[Start of Attachment]

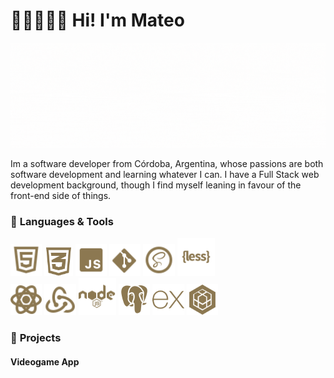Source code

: # 👋🏻👨🏻‍💻 Hi! I'm Mateo

![Hello there! I'm Mateo](assets/BANNER.gif)
<br>

Im a software developer from Córdoba, Argentina, whose passions are both software development and learning whatever I can. I have a Full Stack web development background, though I find myself leaning in favour of the front-end side of things.
<br>

### 🍂 **Languages & Tools**

<p>
<img alt=HTML5 width=10% src='./assets/SVGs/HTML5.svg'>
<img alt=CSS3 width=9% src='./assets/SVGs/CSS3.svg'>
<img alt=JavaScript width=10% src='./assets/SVGs/JAVASCRIPT.svg'>
<img alt=Git width=10% src='./assets/SVGs/GIT.svg'>
<img alt=SASS width=10% src='./assets/SVGs/SASS.svg'>
<img alt=LESS width=12% src='./assets/SVGs/LESS.svg'>
<br>
<img alt=React width=10% src='./assets/SVGs/REACT.svg'>
<img alt=Redux width=10% src='./assets/SVGs/REDUX.svg'>
<img alt=Node.js width=12% height=12% src='./assets/SVGs/NODEJS.svg'>
<img alt=PostgreSQL width=10% src='./assets/SVGs/POSTGRESQL.svg'>
<img alt=Express.js width=10% src='./assets/SVGs/EXPRESSJS.svg'>
<img alt=Sequelize width=10% src='./assets/SVGs/SEQUELIZE.svg'>
<p>

### 🍂 **Projects**

#### **Videogame App**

[End of Attachment]

In the entries above, find every line holding the word "width" and copy it out.

<img alt=HTML5 width=10% src='./assets/SVGs/HTML5.svg'>
<img alt=CSS3 width=9% src='./assets/SVGs/CSS3.svg'>
<img alt=JavaScript width=10% src='./assets/SVGs/JAVASCRIPT.svg'>
<img alt=Git width=10% src='./assets/SVGs/GIT.svg'>
<img alt=SASS width=10% src='./assets/SVGs/SASS.svg'>
<img alt=LESS width=12% src='./assets/SVGs/LESS.svg'>
<img alt=React width=10% src='./assets/SVGs/REACT.svg'>
<img alt=Redux width=10% src='./assets/SVGs/REDUX.svg'>
<img alt=Node.js width=12% height=12% src='./assets/SVGs/NODEJS.svg'>
<img alt=PostgreSQL width=10% src='./assets/SVGs/POSTGRESQL.svg'>
<img alt=Express.js width=10% src='./assets/SVGs/EXPRESSJS.svg'>
<img alt=Sequelize width=10% src='./assets/SVGs/SEQUELIZE.svg'>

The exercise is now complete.